(Plain-text document sources)
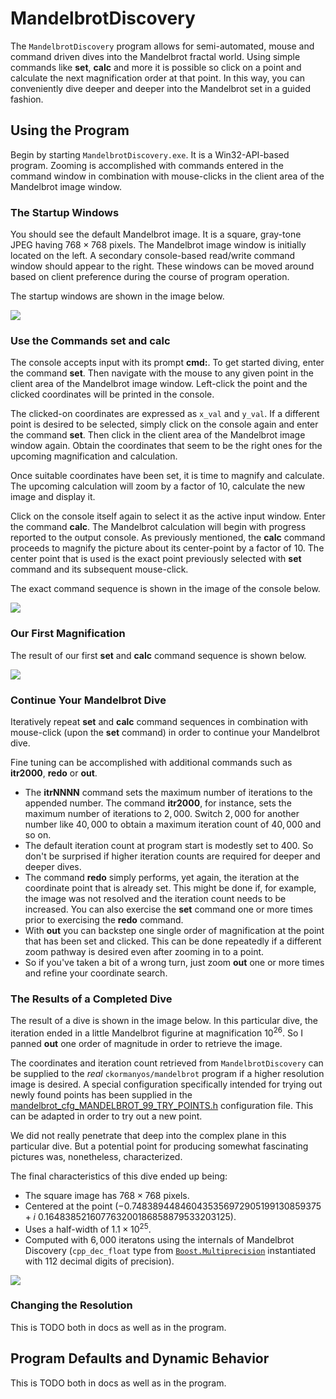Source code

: MandelbrotDiscovery
==================

The `MandelbrotDiscovery` program allows for semi-automated, mouse and command driven
dives into the Mandelbrot fractal world. Using simple commands like **set**, **calc**
and more it is possible so click on a point and calculate the next magnification order
at that point. In this way, you can conveniently dive deeper and deeper
into the Mandelbrot set in a guided fashion.

## Using the Program

Begin by starting `MandelbrotDiscovery.exe`. It is a Win32-API-based program.
Zooming is accomplished with commands entered in the command window
in combination with mouse-clicks in the client area of the Mandelbrot image window.

### The Startup Windows

You should see the default Mandelbrot image. It is a square, gray-tone JPEG
having $768{\times}768$ pixels. The Mandelbrot image window is
initially located on the left. A secondary console-based read/write command
window should appear to the right. These windows can be moved around based
on client preference during the course of program operation.

The startup windows are shown in the image below.

![](https://github.com/ckormanyos/mandelbrot/blob/main/images/discovery/mandelbrot_discovery_startup.jpg)

### Use the Commands **set** and **calc**

The console accepts input with its prompt **cmd:**. To get started diving,
enter the command **set**. Then navigate with the mouse to any given point
in the client area of the Mandelbrot image window. Left-click the point
and the clicked coordinates will be printed in the console.

The clicked-on coordinates are expressed as `x_val` and `y_val`. If a different point
is desired to be selected, simply click on the console again and enter the command **set**.
Then click in the client area of the Mandelbrot image window again.
Obtain the coordinates that seem to be the right ones for the upcoming
magnification and calculation.

Once suitable coordinates have been set, it is time to magnify and calculate.
The upcoming calculation will zoom by a factor of $10$, calculate the new image
and display it.

Click on the console itself again to select it as the active input window.
Enter the command **calc**. The Mandelbrot calculation will begin with
progress reported to the output console. As previously mentioned,
the **calc** command proceeds to magnify the picture about its center-point
by a factor of $10$. The center point that is used is the exact point
previously selected with **set** command and its subsequent mouse-click.

The exact command sequence is shown in the image of the console below.

![](https://github.com/ckormanyos/mandelbrot/blob/main/images/discovery/mandelbrot_discovery_set_calc_commands.jpg)

### Our First Magnification

The result of our first **set** and **calc** command sequence is shown below.

![](https://github.com/ckormanyos/mandelbrot/blob/main/images/discovery/mandelbrot_discovery_calc_result.jpg)

### Continue Your Mandelbrot Dive

Iteratively repeat **set** and **calc** command sequences in combination with
mouse-click (upon the **set** command) in order to continue your Mandelbrot dive.

Fine tuning can be accomplished with additional commands such as
**itr2000**, **redo** or **out**.

  - The **itrNNNN** command sets the maximum number of iterations to the appended number. The command **itr2000**, for instance, sets the maximum number of iterations to $2,000$. Switch $2,000$ for another number like $40,000$ to obtain a maximum iteration count of $40,000$ and so on.
  - The default iteration count at program start is modestly set to $400$. So don't be surprised if higher iteration counts are required for deeper and deeper dives.
  - The command **redo** simply performs, yet again, the iteration at the coordinate point that is already set. This might be done if, for example, the image was not resolved and the iteration count needs to be increased. You can also exercise the **set** command one or more times prior to exercising the **redo** command.
  - With **out** you can backstep one single order of magnification at the point that has been set and clicked. This can be done repeatedly if a different zoom pathway is desired even after zooming in to a point.
  - So if you've taken a bit of a wrong turn, just zoom **out** one or more times and refine your coordinate search.

### The Results of a Completed Dive

The result of a dive is shown in the image below. In this particular dive,
the iteration ended in a little Mandelbrot figurine at magnification $10^{26}$.
So I panned **out** one order of magnitude in order to retrieve the image.

The coordinates and iteration count retrieved from `MandelbrotDiscovery`
can be supplied to the _real_ `ckormanyos/mandelbrot`
program if a higher resolution image is desired. A special configuration
specifically intended for trying out newly found points has been supplied in the
[mandelbrot_cfg_MANDELBROT_99_TRY_POINTS.h](https://github.com/ckormanyos/mandelbrot/blob/main/mandelbrot/cfg/mandelbrot_cfg_MANDELBROT_99_TRY_POINTS.h)
configuration file. This can be adapted in order to try out a new point.

We did not really penetrate that deep into the complex plane in this particular
dive. But a potential point for producing somewhat fascinating pictures was,
nonetheless, characterized.

The final characteristics of this dive ended up being:

  - The square image has $768 {\times} 768$ pixels.
  - Centered at the point $(-0.748389448460435356972905199130859375+i~0.164838521607763200186858879533203125)$.
  - Uses a half-width of $1.1{\times}10^{25}$.
  - Computed with $6,000$ iteratons using the internals of Mandelbrot Discovery (`cpp_dec_float` type from [`Boost.Multiprecision`](https://www.boost.org/doc/libs/1_84_0/libs/multiprecision/doc/html/index.html) instantiated with $112$ decimal digits of precision).

![](https://github.com/ckormanyos/mandelbrot/blob/main/images/discovery/mandelbrot_discovery_dive_example.jpg)

### Changing the Resolution

This is TODO both in docs as well as in the program.

## Program Defaults and Dynamic Behavior

This is TODO both in docs as well as in the program.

> _TASK INSTRUCTIONS_
All the lines above need to be repeated exactly, with no pictures carried over.

> _EXERCISE RESULT_
Source code

: MandelbrotDiscovery
==================

The `MandelbrotDiscovery` program allows for semi-automated, mouse and command driven
dives into the Mandelbrot fractal world. Using simple commands like **set**, **calc**
and more it is possible so click on a point and calculate the next magnification order
at that point. In this way, you can conveniently dive deeper and deeper
into the Mandelbrot set in a guided fashion.

## Using the Program

Begin by starting `MandelbrotDiscovery.exe`. It is a Win32-API-based program.
Zooming is accomplished with commands entered in the command window
in combination with mouse-clicks in the client area of the Mandelbrot image window.

### The Startup Windows

You should see the default Mandelbrot image. It is a square, gray-tone JPEG
having $768{\times}768$ pixels. The Mandelbrot image window is
initially located on the left. A secondary console-based read/write command
window should appear to the right. These windows can be moved around based
on client preference during the course of program operation.

The startup windows are shown in the image below.

![](https://github.com/ckormanyos/mandelbrot/blob/main/images/discovery/mandelbrot_discovery_startup.jpg)

### Use the Commands **set** and **calc**

The console accepts input with its prompt **cmd:**. To get started diving,
enter the command **set**. Then navigate with the mouse to any given point
in the client area of the Mandelbrot image window. Left-click the point
and the clicked coordinates will be printed in the console.

The clicked-on coordinates are expressed as `x_val` and `y_val`. If a different point
is desired to be selected, simply click on the console again and enter the command **set**.
Then click in the client area of the Mandelbrot image window again.
Obtain the coordinates that seem to be the right ones for the upcoming
magnification and calculation.

Once suitable coordinates have been set, it is time to magnify and calculate.
The upcoming calculation will zoom by a factor of $10$, calculate the new image
and display it.

Click on the console itself again to select it as the active input window.
Enter the command **calc**. The Mandelbrot calculation will begin with
progress reported to the output console. As previously mentioned,
the **calc** command proceeds to magnify the picture about its center-point
by a factor of $10$. The center point that is used is the exact point
previously selected with **set** command and its subsequent mouse-click.

The exact command sequence is shown in the image of the console below.

![](https://github.com/ckormanyos/mandelbrot/blob/main/images/discovery/mandelbrot_discovery_set_calc_commands.jpg)

### Our First Magnification

The result of our first **set** and **calc** command sequence is shown below.

![](https://github.com/ckormanyos/mandelbrot/blob/main/images/discovery/mandelbrot_discovery_calc_result.jpg)

### Continue Your Mandelbrot Dive

Iteratively repeat **set** and **calc** command sequences in combination with
mouse-click (upon the **set** command) in order to continue your Mandelbrot dive.

Fine tuning can be accomplished with additional commands such as
**itr2000**, **redo** or **out**.

  - The **itrNNNN** command sets the maximum number of iterations to the appended number. The command **itr2000**, for instance, sets the maximum number of iterations to $2,000$. Switch $2,000$ for another number like $40,000$ to obtain a maximum iteration count of $40,000$ and so on.
  - The default iteration count at program start is modestly set to $400$. So don't be surprised if higher iteration counts are required for deeper and deeper dives.
  - The command **redo** simply performs, yet again, the iteration at the coordinate point that is already set. This might be done if, for example, the image was not resolved and the iteration count needs to be increased. You can also exercise the **set** command one or more times prior to exercising the **redo** command.
  - With **out** you can backstep one single order of magnification at the point that has been set and clicked. This can be done repeatedly if a different zoom pathway is desired even after zooming in to a point.
  - So if you've taken a bit of a wrong turn, just zoom **out** one or more times and refine your coordinate search.

### The Results of a Completed Dive

The result of a dive is shown in the image below. In this particular dive,
the iteration ended in a little Mandelbrot figurine at magnification $10^{26}$.
So I panned **out** one order of magnitude in order to retrieve the image.

The coordinates and iteration count retrieved from `MandelbrotDiscovery`
can be supplied to the _real_ `ckormanyos/mandelbrot`
program if a higher resolution image is desired. A special configuration
specifically intended for trying out newly found points has been supplied in the
[mandelbrot_cfg_MANDELBROT_99_TRY_POINTS.h](https://github.com/ckormanyos/mandelbrot/blob/main/mandelbrot/cfg/mandelbrot_cfg_MANDELBROT_99_TRY_POINTS.h)
configuration file. This can be adapted in order to try out a new point.

We did not really penetrate that deep into the complex plane in this particular
dive. But a potential point for producing somewhat fascinating pictures was,
nonetheless, characterized.

The final characteristics of this dive ended up being:

  - The square image has $768 {\times} 768$ pixels.
  - Centered at the point $(-0.748389448460435356972905199130859375+i~0.164838521607763200186858879533203125)$.
  - Uses a half-width of $1.1{\times}10^{25}$.
  - Computed with $6,000$ iteratons using the internals of Mandelbrot Discovery (`cpp_dec_float` type from [`Boost.Multiprecision`](https://www.boost.org/doc/libs/1_84_0/libs/multiprecision/doc/html/index.html) instantiated with $112$ decimal digits of precision).

![](https://github.com/ckormanyos/mandelbrot/blob/main/images/discovery/mandelbrot_discovery_dive_example.jpg)

### Changing the Resolution

This is TODO both in docs as well as in the program.

## Program Defaults and Dynamic Behavior

This is TODO both in docs as well as in the program.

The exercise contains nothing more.